Keep in mind these two paragraphs from the Gladwell article cited by the OP:

[ QUOTE ]
One of the largest and most rigorous studies of this kind is known as the Colorado Adoption Project. Between 1975 and 1982, a group of researchers at the University of Colorado, headed by Robert Plomin, one of the world's leading behavioral geneticists, recruited two hundred and forty-five pregnant women from the Denver area who planned to give up their children for adoption. The researchers then followed the children into their new homes, giving them a battery of personality and intelligence tests at regular intervals throughout their childhood and giving similar tests to their adoptive parents. For the sake of comparison, the group also ran the same set of tests on a control group of two hundred and forty-five parents and their biological children. For the latter group, the results were pretty much as one might expect: in intellectual ability and certain aspects of personality, the kids proved to be fairly similar to their parents. The scores of the adopted kids, however, had nothing whatsoever in common with the scores of their adoptive parents: these children were no more similar in personality or intellectual skills to the people who reared them, fed them, clothed them, read to them, taught them, and loved them all their lives than they were to any two adults taken at random off the street.

Here is the puzzle. We think that children resemble their parents because of both genes and the home environment, both nature and nurture. But, if nurture matters even a little, why don't the adopted kids have at least some greater-than-chance similarities to their adoptive parents? The Colorado study says that the only reason we are like our parents is that we share their genes, and that--by any measures of cognition and personality--when there is no genetic inheritance there is no resemblance.

This is the question that so preoccupied Harris on that winter morning four and a half years ago.
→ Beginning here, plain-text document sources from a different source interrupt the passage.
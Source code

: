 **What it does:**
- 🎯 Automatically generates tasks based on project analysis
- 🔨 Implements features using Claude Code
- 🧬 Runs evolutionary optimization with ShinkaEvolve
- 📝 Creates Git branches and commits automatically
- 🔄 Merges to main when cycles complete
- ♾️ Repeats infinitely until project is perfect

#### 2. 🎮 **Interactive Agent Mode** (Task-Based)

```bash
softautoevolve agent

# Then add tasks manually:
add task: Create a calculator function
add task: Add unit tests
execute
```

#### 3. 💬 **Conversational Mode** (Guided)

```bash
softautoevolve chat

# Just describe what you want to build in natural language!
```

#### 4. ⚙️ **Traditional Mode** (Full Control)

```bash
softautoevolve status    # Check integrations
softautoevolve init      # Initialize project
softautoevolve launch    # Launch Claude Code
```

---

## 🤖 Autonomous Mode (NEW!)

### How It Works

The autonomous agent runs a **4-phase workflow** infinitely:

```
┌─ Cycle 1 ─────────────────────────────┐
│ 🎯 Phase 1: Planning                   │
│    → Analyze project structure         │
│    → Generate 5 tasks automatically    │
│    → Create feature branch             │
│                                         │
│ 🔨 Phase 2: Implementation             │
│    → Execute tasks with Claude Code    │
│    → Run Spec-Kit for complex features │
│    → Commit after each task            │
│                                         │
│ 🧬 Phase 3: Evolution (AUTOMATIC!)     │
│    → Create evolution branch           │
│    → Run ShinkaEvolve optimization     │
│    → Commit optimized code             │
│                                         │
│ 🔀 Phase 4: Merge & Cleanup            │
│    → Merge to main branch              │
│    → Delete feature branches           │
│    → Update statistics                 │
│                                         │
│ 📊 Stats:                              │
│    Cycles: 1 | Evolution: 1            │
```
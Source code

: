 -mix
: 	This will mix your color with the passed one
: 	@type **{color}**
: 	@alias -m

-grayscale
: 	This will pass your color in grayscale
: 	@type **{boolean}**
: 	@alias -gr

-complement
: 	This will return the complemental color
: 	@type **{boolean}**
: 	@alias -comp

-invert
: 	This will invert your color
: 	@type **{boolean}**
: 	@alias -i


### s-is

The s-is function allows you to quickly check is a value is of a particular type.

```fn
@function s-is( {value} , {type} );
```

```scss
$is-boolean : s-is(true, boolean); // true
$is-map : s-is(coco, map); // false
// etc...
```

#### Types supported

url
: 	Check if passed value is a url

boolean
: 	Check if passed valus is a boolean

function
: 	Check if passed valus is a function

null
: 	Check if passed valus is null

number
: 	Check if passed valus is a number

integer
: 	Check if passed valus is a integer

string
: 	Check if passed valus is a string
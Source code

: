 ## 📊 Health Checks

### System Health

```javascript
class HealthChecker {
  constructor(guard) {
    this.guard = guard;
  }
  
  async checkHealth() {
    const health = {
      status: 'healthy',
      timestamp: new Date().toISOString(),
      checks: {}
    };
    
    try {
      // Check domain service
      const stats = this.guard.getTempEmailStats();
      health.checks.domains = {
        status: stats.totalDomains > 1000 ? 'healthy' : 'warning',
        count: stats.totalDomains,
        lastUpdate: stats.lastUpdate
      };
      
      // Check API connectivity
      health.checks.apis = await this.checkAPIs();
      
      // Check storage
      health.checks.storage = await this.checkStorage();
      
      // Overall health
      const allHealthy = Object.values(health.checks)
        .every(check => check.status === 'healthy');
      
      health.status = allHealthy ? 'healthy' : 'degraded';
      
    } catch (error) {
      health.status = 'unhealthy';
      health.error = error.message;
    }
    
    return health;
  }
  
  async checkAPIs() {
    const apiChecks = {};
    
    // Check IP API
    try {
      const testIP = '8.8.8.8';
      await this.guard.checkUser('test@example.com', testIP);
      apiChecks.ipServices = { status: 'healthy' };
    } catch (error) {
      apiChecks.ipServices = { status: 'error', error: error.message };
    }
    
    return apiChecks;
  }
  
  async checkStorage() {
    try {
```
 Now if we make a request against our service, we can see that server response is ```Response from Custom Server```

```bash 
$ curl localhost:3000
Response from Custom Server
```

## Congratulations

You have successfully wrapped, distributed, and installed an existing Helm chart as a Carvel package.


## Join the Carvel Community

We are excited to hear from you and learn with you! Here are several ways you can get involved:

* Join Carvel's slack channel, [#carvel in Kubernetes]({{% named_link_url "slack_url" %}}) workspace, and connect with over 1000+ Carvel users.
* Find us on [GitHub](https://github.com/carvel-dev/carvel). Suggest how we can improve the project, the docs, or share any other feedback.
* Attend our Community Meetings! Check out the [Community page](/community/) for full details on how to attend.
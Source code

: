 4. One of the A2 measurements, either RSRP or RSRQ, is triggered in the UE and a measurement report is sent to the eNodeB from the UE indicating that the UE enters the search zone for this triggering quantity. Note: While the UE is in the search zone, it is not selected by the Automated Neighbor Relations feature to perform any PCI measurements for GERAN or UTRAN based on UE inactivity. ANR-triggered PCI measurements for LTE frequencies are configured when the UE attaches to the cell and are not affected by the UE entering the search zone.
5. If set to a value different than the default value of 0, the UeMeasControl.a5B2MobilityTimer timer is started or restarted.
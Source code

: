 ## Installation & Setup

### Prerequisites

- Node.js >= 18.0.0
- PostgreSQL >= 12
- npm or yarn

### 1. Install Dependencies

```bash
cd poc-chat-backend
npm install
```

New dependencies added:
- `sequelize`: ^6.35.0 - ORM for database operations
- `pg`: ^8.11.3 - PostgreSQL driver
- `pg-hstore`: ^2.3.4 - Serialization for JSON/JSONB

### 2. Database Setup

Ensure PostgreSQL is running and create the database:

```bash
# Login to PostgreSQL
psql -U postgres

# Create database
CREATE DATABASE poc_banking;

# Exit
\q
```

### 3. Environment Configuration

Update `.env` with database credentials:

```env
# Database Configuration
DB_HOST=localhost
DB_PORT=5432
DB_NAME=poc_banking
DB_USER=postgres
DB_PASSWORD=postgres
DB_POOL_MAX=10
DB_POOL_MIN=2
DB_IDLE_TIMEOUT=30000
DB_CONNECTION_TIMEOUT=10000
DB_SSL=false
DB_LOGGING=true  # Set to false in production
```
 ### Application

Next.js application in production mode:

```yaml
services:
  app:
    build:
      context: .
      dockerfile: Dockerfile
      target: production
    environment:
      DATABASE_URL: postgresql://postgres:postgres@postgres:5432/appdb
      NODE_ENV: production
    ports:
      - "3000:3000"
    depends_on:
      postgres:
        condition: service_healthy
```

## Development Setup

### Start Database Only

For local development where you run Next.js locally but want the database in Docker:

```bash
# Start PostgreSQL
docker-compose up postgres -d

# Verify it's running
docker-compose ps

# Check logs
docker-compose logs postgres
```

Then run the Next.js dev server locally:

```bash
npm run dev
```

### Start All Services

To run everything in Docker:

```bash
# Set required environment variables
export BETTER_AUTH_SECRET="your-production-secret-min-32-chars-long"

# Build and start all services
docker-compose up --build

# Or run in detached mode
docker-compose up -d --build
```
She knew that most people in psychology had responded to findings like those of the Colorado project by turning an ever more powerful microscope on the family, assuming that if we couldn't see the influence of parents through standard psychological measures it was because we weren't looking hard enough. Not looking hard enough wasn't the problem. The problem was that psychologists weren't looking in the right place. They were looking inside the home when they should have been looking outside the home. The answer wasn't parents; it was peers.

[/ QUOTE ]

[/ QUOTE ]

I have a problem with this. What they specifically failed to find is similarities between the parents and the children. That doesn't equate to failing to find that the parents have an effect on their children. The parental-influence camp don't claim that parents can or do produce clones of themselves personality-wise, so it's really a strawman that's being dismissed.